At least 151 health workers died in 2019 as a result of incidents in 18 countries and territories, and 502 health workers were injured in 17 countries. Health facilities were damaged or destroyed in at least 19 countries, and health transports were damaged or destroyed in at least 14 countries.
Violence against health care in conflict around the world continues to deprive millions of people of their right to health and protections under international human rights and humanitarian law. It also hampers states’ efforts in attaining universal health coverage.
In addition to the human suffering and loss of life, the incidents in 2019 impeded public health initiatives, from the Ebola response in the Democratic Republic of the Congo (DRC) to polio vaccination campaigns in Afghanistan and Pakistan. Violence also exacerbated shortages of health workers and resources. Many of these countries already faced acute shortages of health workers, as measured by the World Health Organization (WHO)’s standards.

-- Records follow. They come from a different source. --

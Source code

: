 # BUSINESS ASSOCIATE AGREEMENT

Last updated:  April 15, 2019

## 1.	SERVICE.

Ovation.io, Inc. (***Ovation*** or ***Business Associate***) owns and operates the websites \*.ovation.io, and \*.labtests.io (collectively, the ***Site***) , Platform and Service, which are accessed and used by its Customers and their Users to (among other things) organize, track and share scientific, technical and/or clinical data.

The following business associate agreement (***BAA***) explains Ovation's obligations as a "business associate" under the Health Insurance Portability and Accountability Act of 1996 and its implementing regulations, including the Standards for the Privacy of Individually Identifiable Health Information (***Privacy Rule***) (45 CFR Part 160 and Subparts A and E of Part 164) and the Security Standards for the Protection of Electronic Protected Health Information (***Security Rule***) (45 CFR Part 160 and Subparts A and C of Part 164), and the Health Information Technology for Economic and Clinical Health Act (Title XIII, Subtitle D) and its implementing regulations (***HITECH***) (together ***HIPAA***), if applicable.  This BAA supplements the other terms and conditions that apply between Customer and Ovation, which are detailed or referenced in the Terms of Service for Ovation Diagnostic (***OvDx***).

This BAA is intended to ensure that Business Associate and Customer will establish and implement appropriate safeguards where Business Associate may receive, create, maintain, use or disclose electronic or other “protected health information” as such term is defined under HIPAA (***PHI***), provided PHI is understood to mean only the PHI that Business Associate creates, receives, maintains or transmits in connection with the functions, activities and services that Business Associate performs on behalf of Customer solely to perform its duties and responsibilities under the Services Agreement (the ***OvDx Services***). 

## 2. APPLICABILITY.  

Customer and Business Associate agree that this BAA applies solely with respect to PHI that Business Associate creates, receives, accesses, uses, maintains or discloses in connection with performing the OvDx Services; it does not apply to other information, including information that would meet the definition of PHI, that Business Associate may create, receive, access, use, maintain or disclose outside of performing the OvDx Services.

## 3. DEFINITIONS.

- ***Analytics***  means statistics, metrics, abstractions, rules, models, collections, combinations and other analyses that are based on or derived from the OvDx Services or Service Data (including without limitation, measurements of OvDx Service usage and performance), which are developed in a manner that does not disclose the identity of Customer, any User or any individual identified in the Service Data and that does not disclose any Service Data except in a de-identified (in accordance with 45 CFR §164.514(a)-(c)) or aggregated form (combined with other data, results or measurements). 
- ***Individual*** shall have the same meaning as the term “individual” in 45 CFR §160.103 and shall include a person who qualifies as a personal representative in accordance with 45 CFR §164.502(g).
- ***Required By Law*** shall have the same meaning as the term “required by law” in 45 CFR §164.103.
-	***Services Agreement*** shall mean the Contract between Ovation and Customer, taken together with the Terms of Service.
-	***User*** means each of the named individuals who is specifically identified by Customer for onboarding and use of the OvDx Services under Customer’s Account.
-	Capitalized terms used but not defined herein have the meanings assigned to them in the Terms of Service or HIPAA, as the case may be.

We used the Uppsala Conflict Data Program (UCDP) to determine if countries are in conflict, and included those that had experienced at least one incident of violence against or obstruction of health care in 2019.
The report is based on the collation of incident-based information from multiple sources, which are cross-checked and presented in a standardized format in a single dataset. Key sources are: Coalition member Insecurity Insight’s Attacks on Health Care Monthly News Briefs and the WHO Surveillance System of Attacks on Healthcare (SSA). The latter covers ten countries and territories: Afghanistan, Burkina Faso, the Central African Republic (CAR), the DRC, the occupied Palestinian territory (oPt), Libya, Mali, Nigeria, Sudan, and Yemen. Coalition members Physicians for Human Rights provided information on incidents in Syria, and Medical Aid for Palestinians provided information on incidents in the oPt. The report also includes information from the United Nations (UN) Office for the Coordination of Humanitarian Affairs (OCHA), the UN Office of the High Commissioner for Human Rights (OHCHR), the UN High Commissioner for Refugees (UNHCR), and media reports deemed reliable. Our dataset of incidents is available for open source access on the Humanitarian Data Exchange (HDX) at shcchealthcare-dataset.
The report does not aim to include or analyze incidents related to interpersonal or gang-related violence, even when these occurred in conflict-affected countries. In some circumstances, however, the distinction between these forms of criminal violence and political violence is difficult to make (for example, community member violence against the Ebola response in the DRC). In cases of doubt, we included the events. We also included violence against health workers in the context of demonstrations or public unrest if these occurred in countries that were also experiencing conflict as defined by the UCDP.
Where possible, the report aims to identify perpetrators of violence against health care. Unfortunately, many reports, including incidents identified in the WHO’s SSA, do not contain information on perpetrators or context that would contribute to identifying them.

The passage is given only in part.